-------- Records for this exercise
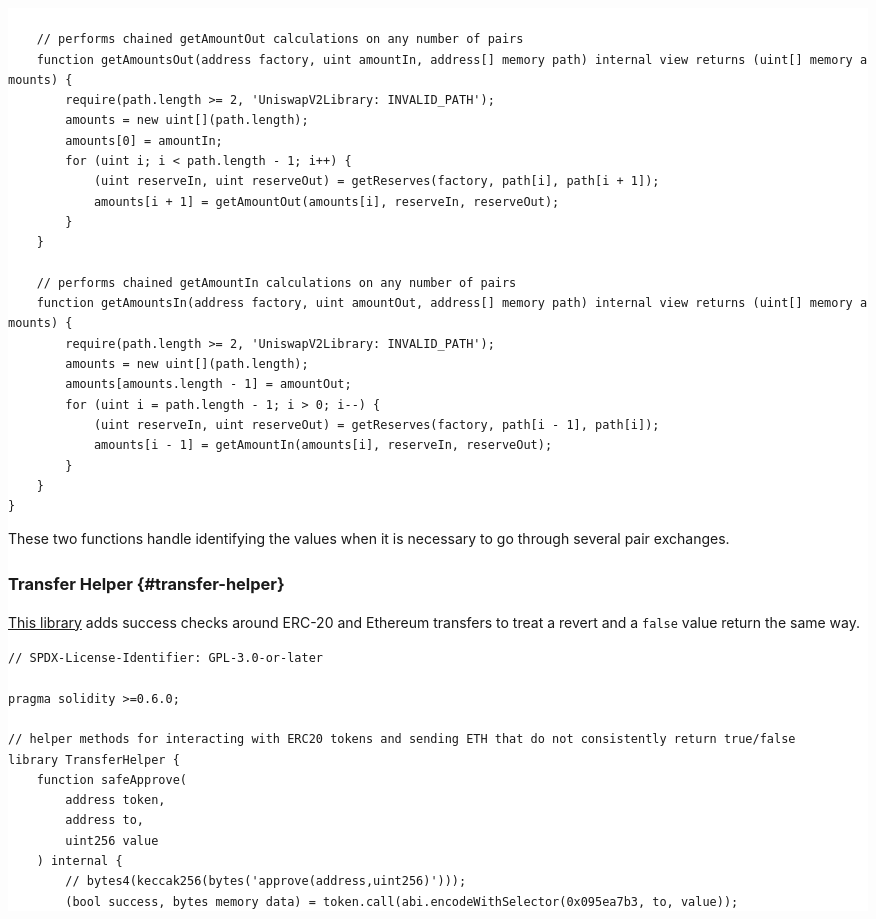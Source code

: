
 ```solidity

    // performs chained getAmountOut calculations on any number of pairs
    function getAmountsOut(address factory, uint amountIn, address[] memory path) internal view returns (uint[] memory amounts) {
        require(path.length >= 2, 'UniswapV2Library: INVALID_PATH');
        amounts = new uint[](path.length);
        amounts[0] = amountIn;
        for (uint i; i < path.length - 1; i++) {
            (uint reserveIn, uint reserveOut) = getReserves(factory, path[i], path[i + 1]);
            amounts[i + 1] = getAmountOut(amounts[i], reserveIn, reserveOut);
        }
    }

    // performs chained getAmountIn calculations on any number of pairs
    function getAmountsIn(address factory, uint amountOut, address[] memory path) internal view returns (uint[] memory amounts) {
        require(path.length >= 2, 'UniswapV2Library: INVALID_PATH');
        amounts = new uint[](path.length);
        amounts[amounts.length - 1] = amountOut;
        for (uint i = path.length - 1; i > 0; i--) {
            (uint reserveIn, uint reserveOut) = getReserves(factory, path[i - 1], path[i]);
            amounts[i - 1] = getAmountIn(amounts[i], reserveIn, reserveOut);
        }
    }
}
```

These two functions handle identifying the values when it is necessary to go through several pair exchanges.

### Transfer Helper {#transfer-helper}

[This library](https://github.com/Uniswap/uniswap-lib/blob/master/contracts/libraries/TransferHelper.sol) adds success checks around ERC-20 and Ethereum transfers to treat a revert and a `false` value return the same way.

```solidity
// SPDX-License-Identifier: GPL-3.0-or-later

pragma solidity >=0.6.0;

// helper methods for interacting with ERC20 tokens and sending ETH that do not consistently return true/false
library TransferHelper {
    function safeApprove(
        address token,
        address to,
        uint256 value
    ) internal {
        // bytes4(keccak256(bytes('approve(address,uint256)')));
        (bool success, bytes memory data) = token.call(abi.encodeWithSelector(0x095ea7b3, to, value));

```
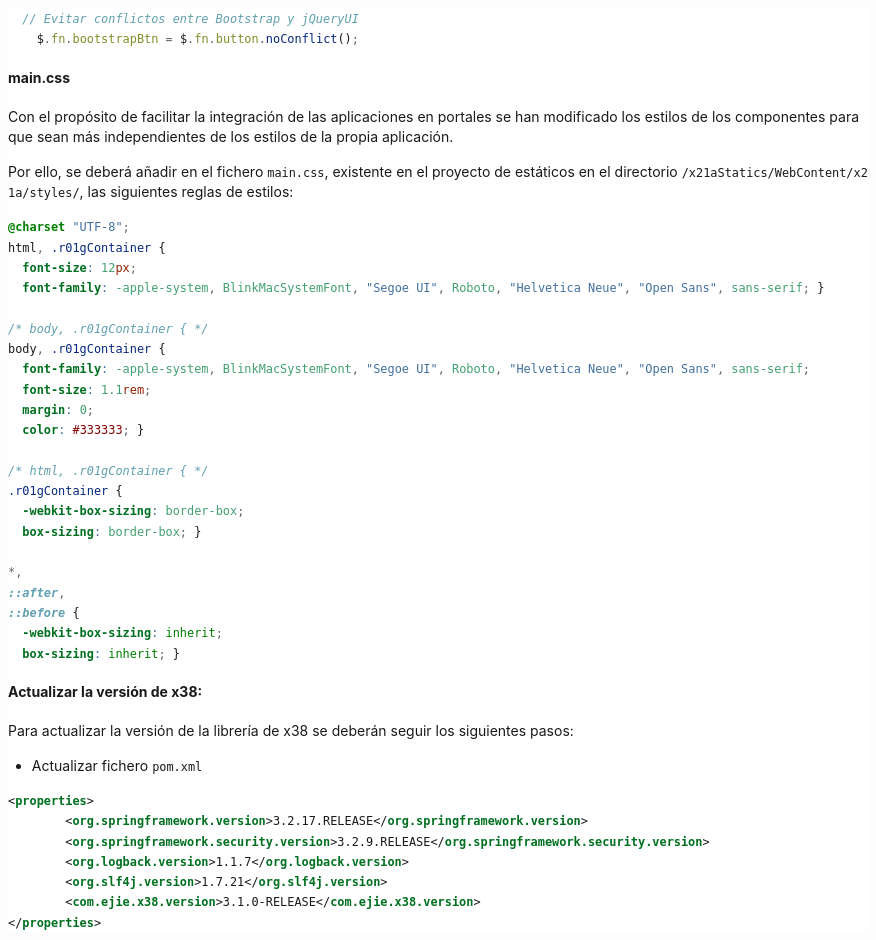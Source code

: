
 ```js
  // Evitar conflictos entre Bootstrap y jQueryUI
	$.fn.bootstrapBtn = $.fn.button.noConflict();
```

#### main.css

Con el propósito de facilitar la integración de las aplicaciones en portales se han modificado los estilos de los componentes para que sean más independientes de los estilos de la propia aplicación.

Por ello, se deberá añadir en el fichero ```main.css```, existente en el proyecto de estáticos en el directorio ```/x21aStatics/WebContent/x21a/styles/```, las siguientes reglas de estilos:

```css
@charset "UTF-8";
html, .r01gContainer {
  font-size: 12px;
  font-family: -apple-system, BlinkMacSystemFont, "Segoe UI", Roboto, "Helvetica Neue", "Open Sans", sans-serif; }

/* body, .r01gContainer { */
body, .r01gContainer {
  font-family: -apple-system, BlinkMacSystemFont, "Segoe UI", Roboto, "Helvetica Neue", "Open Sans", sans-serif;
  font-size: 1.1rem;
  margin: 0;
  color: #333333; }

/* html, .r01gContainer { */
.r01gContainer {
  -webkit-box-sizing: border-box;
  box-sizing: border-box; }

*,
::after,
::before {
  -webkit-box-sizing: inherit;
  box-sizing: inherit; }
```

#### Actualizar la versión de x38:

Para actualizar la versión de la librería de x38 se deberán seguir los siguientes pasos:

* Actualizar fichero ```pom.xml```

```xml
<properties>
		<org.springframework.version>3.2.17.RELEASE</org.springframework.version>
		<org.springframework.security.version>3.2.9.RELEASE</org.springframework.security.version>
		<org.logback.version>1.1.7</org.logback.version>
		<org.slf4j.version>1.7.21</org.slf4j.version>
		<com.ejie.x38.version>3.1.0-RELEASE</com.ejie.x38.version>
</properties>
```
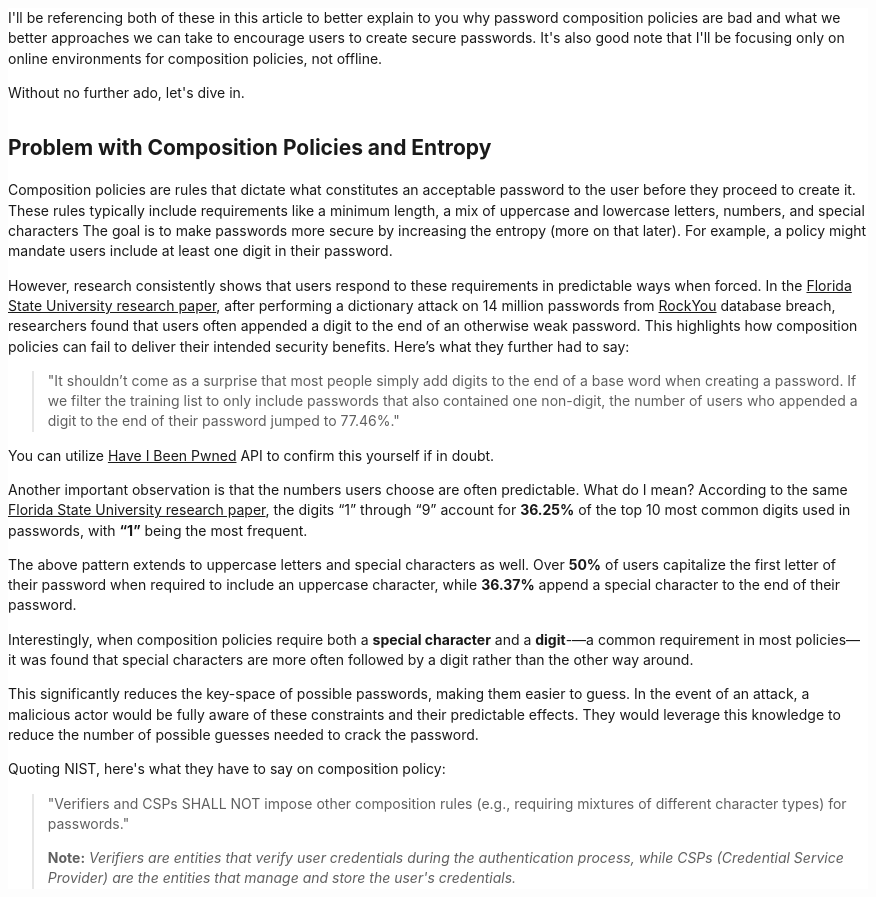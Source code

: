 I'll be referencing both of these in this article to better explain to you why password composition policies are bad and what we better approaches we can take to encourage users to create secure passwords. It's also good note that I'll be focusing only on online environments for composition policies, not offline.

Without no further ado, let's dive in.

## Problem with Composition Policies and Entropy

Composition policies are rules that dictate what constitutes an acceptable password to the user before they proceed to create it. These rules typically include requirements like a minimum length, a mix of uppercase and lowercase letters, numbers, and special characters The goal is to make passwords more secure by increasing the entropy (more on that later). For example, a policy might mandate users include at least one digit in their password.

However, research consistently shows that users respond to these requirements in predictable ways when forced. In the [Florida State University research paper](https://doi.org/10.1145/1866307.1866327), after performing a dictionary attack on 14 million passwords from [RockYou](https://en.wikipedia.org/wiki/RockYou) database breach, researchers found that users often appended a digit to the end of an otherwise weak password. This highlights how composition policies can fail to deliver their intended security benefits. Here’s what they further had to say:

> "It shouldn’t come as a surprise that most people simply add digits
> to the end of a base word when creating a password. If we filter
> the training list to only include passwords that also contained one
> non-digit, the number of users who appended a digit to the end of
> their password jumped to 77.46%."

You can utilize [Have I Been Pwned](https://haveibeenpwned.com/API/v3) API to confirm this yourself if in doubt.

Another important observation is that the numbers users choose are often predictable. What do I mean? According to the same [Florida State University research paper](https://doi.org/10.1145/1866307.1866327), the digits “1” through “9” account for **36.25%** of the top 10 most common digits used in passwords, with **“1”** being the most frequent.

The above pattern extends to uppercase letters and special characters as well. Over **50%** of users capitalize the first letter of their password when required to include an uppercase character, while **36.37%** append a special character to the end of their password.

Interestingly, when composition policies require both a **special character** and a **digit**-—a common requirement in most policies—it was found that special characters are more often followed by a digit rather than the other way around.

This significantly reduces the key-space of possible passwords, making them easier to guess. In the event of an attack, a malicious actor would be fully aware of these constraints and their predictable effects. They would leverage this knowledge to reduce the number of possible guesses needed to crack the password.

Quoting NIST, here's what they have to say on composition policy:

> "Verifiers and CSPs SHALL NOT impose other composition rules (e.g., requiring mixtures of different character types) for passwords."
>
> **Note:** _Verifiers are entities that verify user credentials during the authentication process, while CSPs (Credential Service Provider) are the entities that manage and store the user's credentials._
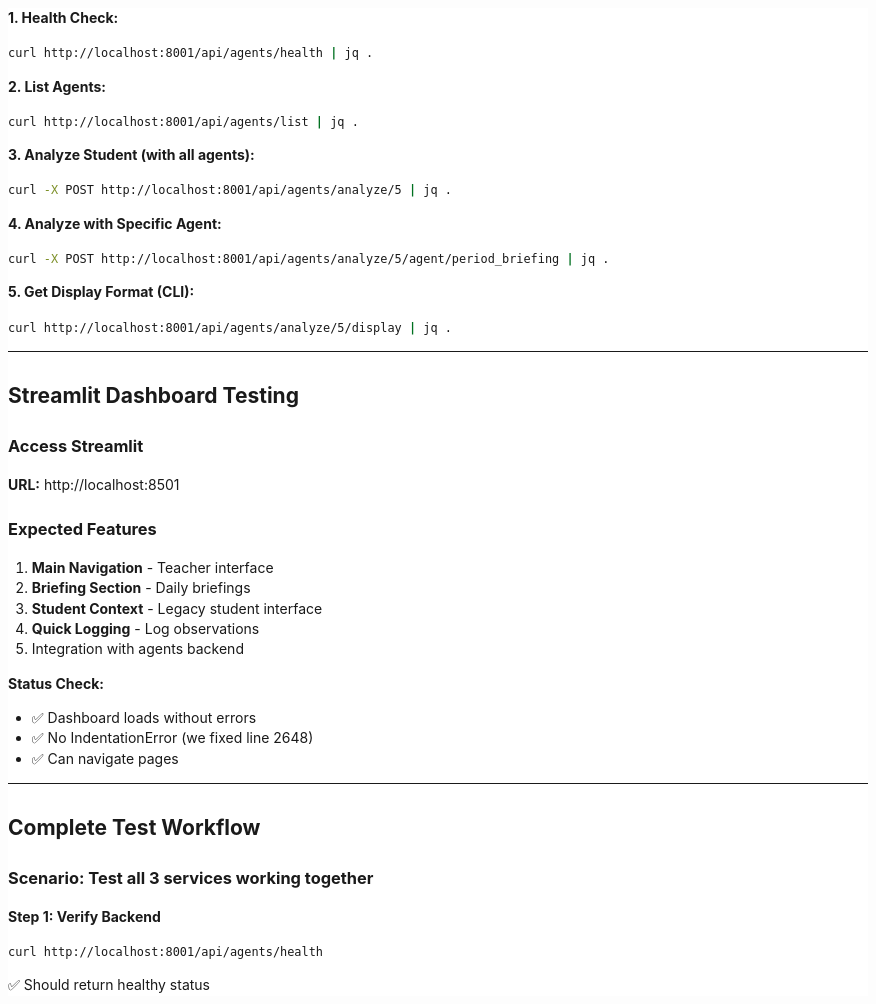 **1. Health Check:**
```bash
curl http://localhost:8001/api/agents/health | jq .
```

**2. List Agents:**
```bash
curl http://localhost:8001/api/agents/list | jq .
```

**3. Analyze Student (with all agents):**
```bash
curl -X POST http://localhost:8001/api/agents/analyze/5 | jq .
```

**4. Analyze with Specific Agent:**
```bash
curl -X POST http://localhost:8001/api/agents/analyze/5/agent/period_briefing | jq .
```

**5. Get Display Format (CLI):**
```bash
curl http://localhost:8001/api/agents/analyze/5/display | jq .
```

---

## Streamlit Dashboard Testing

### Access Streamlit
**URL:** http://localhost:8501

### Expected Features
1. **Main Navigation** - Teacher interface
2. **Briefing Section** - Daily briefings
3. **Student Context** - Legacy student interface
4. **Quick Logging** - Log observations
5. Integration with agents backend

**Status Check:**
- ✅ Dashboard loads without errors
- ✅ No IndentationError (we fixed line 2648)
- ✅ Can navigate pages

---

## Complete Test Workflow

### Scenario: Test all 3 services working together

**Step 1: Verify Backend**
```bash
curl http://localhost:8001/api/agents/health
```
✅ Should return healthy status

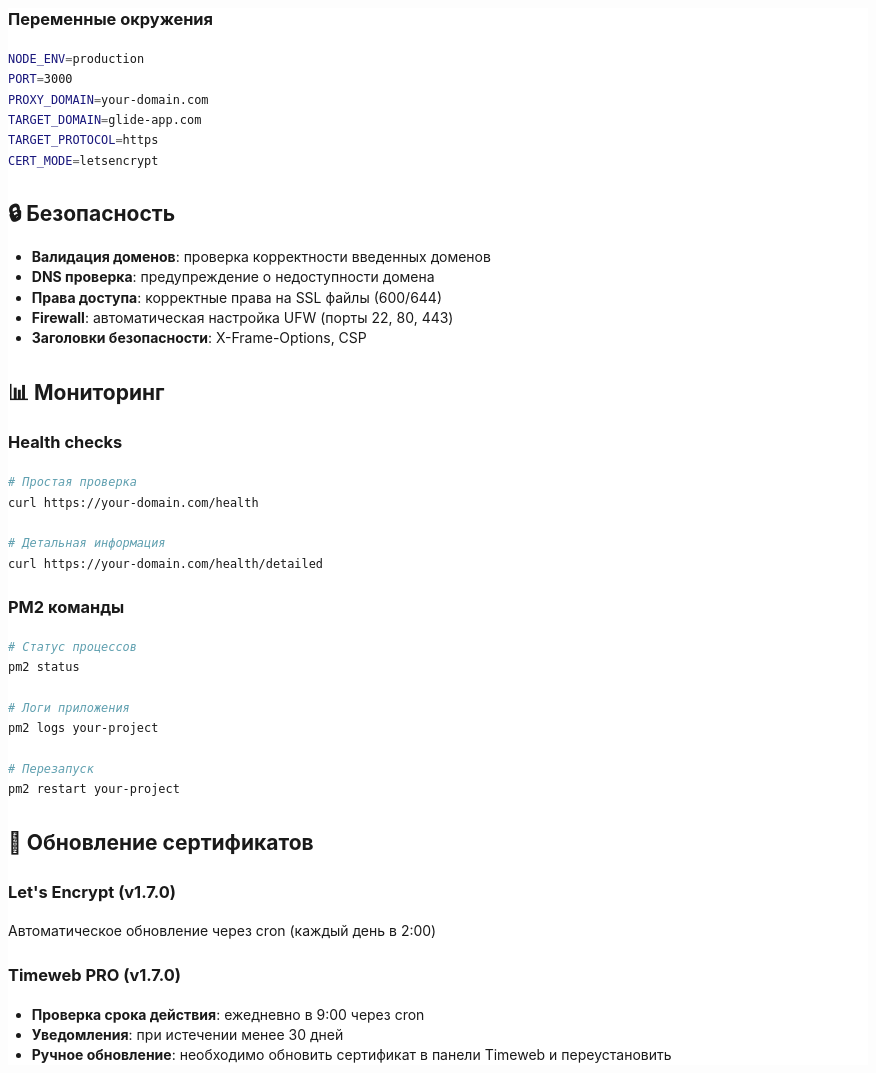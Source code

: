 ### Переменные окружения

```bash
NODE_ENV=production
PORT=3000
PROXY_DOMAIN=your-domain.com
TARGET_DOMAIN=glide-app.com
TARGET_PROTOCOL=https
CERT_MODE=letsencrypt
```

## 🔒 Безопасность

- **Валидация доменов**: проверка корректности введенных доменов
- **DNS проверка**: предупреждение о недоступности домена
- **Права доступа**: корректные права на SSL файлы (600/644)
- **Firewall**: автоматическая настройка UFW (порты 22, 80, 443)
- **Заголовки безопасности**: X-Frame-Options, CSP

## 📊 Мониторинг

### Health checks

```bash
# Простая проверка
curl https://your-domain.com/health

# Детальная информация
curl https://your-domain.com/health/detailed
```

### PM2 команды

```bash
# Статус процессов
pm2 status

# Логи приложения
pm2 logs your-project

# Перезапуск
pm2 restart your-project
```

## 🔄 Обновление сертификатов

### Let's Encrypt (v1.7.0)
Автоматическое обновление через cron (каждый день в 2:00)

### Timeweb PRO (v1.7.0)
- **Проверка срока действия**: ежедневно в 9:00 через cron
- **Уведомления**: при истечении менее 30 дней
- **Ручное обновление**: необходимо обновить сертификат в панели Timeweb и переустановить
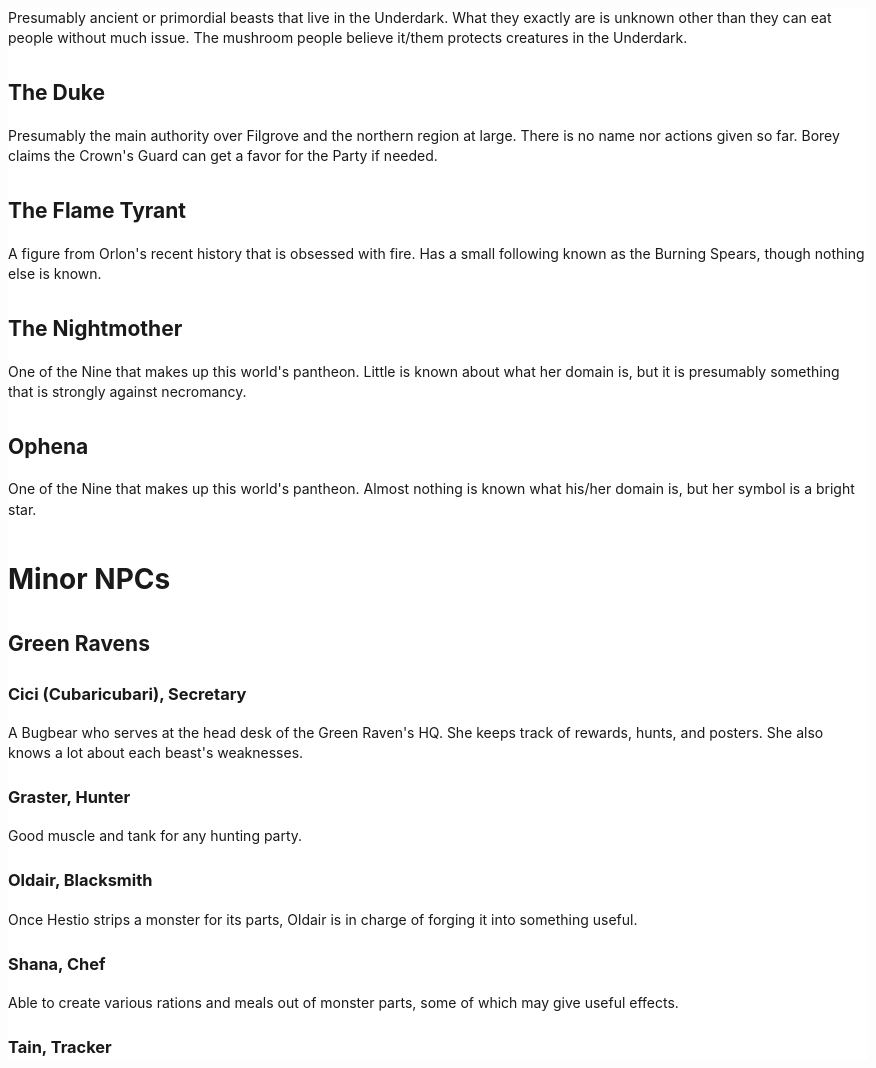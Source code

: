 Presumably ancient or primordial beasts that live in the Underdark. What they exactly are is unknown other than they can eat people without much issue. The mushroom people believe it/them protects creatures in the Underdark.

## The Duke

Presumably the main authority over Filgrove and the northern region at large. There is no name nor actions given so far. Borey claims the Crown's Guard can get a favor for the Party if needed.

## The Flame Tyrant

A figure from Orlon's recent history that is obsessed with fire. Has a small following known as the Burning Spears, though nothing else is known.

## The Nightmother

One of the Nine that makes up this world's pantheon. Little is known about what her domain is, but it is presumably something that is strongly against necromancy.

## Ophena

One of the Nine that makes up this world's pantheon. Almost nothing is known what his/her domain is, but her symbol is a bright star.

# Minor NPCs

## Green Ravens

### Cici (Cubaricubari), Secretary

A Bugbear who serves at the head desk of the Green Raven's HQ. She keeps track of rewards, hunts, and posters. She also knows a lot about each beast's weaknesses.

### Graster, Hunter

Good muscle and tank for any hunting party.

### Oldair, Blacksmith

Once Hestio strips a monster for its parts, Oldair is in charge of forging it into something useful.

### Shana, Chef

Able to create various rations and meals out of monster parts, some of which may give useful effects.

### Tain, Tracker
----------------
**Task to complete:**
Please find, in the entries above, every line where "bytes" occurs, and copy it.

**Exercise solution:**
        // bytes4(keccak256(bytes('approve(address,uint256)')));
        (bool success, bytes memory data) = token.call(abi.encodeWithSelector(0x095ea7b3, to, value));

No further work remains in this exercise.